7 Ağustos 2015 Cuma

O AN: MOMMY


MUTLULUĞA KANAT AÇMAK
Bundan tam altı yıl önce, sinema dünyasına henüz on dokuz yaşında bir yönetmen girdi. Genç ama donanımlı, tecrübesiz ama yenilikçi Kanadalı Xavier Dolan, her yıla bir film sığdırarak şimdiden beş tane filme imza attı. Her filminde –Tom at The Farm filmi hariç- kendini aşan bu dahi çocuk sürekli yeni teknikler denemekte de oldukça ısrarcı olduğunu gösterdi. Zira otoritelerin, naftalin kokan görüşleri, kuralları onu bağlamıyordu. O kuralları yerle bir etmekten, arabesk ya da kitsch olmaktan çekinmedi; her daim içindeki sese kulak verdi. İşte bu başına buyruk, cesur yönetmeni kollarını açıp sarıp sarmalayanlar kadar ona tüm kapılarını sıkıca kapayanlar da oldu.

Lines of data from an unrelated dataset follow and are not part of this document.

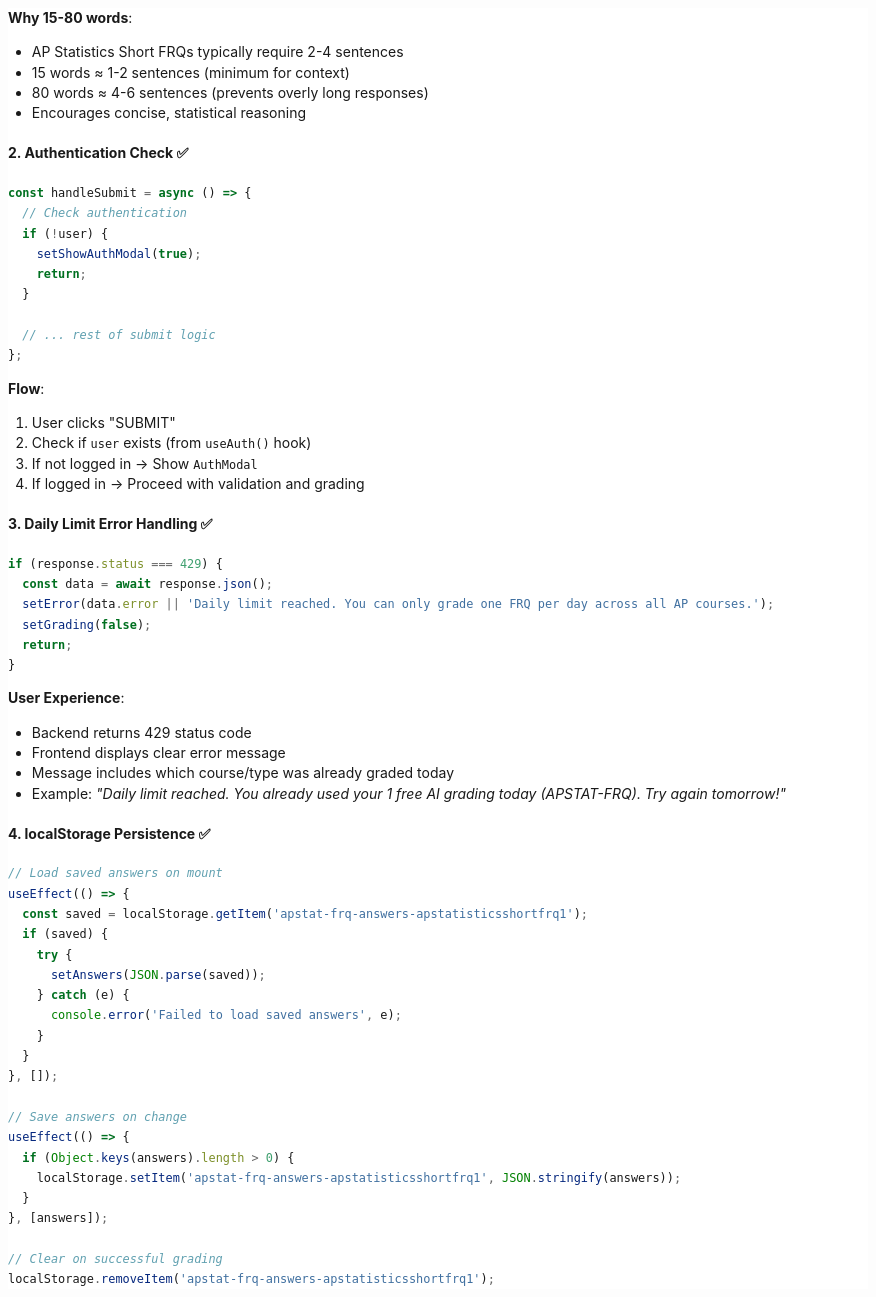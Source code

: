 **Why 15-80 words**:
- AP Statistics Short FRQs typically require 2-4 sentences
- 15 words ≈ 1-2 sentences (minimum for context)
- 80 words ≈ 4-6 sentences (prevents overly long responses)
- Encourages concise, statistical reasoning

#### 2. Authentication Check ✅
```typescript
const handleSubmit = async () => {
  // Check authentication
  if (!user) {
    setShowAuthModal(true);
    return;
  }
  
  // ... rest of submit logic
};
```

**Flow**:
1. User clicks "SUBMIT"
2. Check if `user` exists (from `useAuth()` hook)
3. If not logged in → Show `AuthModal`
4. If logged in → Proceed with validation and grading

#### 3. Daily Limit Error Handling ✅
```typescript
if (response.status === 429) {
  const data = await response.json();
  setError(data.error || 'Daily limit reached. You can only grade one FRQ per day across all AP courses.');
  setGrading(false);
  return;
}
```

**User Experience**:
- Backend returns 429 status code
- Frontend displays clear error message
- Message includes which course/type was already graded today
- Example: *"Daily limit reached. You already used your 1 free AI grading today (APSTAT-FRQ). Try again tomorrow!"*

#### 4. localStorage Persistence ✅
```typescript
// Load saved answers on mount
useEffect(() => {
  const saved = localStorage.getItem('apstat-frq-answers-apstatisticsshortfrq1');
  if (saved) {
    try {
      setAnswers(JSON.parse(saved));
    } catch (e) {
      console.error('Failed to load saved answers', e);
    }
  }
}, []);

// Save answers on change
useEffect(() => {
  if (Object.keys(answers).length > 0) {
    localStorage.setItem('apstat-frq-answers-apstatisticsshortfrq1', JSON.stringify(answers));
  }
}, [answers]);

// Clear on successful grading
localStorage.removeItem('apstat-frq-answers-apstatisticsshortfrq1');
```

Bolca seveni ve sevmeyeni olan Dolan, son filminde yine otoriteleri zıvanadan çıkaracak bir deneme yaptı. 16:9 formatta çekilmesi gereken filmi 1:1 formatında çekerek sanırım en büyük golünü attı gelenekçi yapıya.
Film üç tane birbirinden sorunlu karakterin bir araya gelmesiyle gelişen olayları mercek altına alır. Tam da karakterlerin ruh haline uygun olarak kasvetli, sıkıntılı bir dünya yaratan 1:1 ekran formatı kullanır Dolan. Filmde sadece karakterlerin mutlu olduğu iki sahnede ekran formatı 16:9 olur. Zaten bu iki sahneden biri gerçekten yaşanırken diğeri sadece bir hayalden ibarettir. Filmin en can alıcı anı, bence gerçekten karakterlerimizin mutlu oldukları sahnedir. Sinema tarihinin unutulmayacak bu sahnesi, Oasis grubunun, Wonderwall şarkısı eşliğinde başlar.
Önce Steve’in kaykay üzerindeki, Diane ve Kyle’nin bisiklet pedalındaki ayaklarını görürüz. Daha sonra ise hayatlarından kesitler izleriz. Üçünün hayatının da rayına girdiği, her şeyin yolunda gittiği anlardır bunlar. Steve’in 1:1 formattaki ekranı iki kolu ile açarak 16:9 formatına getirmesi ile devam eder sahne. Steve’in kaykay üstünde, Diane ve Kyle’nin ise bisiklet üstünde olduğu sahnede üçü de fazlasıyla mutlu gözükür. Bu nedenle o kasvetli ekran tıpkı karakterlerin ruh halleri gibi kısa bir süreliğine açılır, ferahlar. Bu mutlu ana Steve öncülük yapar.  Daha sonra ise marketten alışveriş yaptıkları arabayı sürerken Steve daha da çoşar; arkadan gelen arabalara aldırmadan, yolun ortasından alışveriş arabasının üzerinde gitmeye devam eder.  Diane ve Kyle’nin, onu uyarmasının pek bir etkisi olmaz. Çünkü bu sahnenin tek yönlendiricisi Steve’dir. Steve kuralları tanımadığını bu hareketiyle yine gösterir. Daha sonra alışveriş arabasındaki yiyecekleri arkasındaki taşıtlara atması ise o an, onu engelleyip, kısıtlayacak her şeyi ardında bıraktığını gösterir. Bu kadar cesurca bir harakete Steve kadar yakın olmayan Diane ve Kyle -yolun kenarından, güvenli bölgeden gitmeleri bunu ispatlar-da ilk tedirginlikten sonra anın tadını çıkarmaya başlarlar. Steve’nin ‘özgürüm’ diye bağırması sahnenin zirveye tırmandığı an olur. Sonrasında yemek yapma sırasında, gevezelik yaparlarken çalan kapı, her şeyi yerle bir etmeye yetecek bir haber getirir. Kapıyı açan Diane, gelen haberle birlikte sarsılır ve tam da onun yüzüne odaklanan kadraj gittikçe küçülür. Tabiri caizse dünya yavaş yavaş Diane’nın başına yıkılır. Kahramanlarımızın hayatı Diane’nin hayaline kadar o sıkıcı, kasvetli 1:1 formatına geri döner.

Cannes Film Festivali’nde jüri özel ödülü alan Mommy filmi, sinematografisi, denediği farklı teknik ve biçimiyle, oyunculuklarıyla Dolan’ın en son harikası.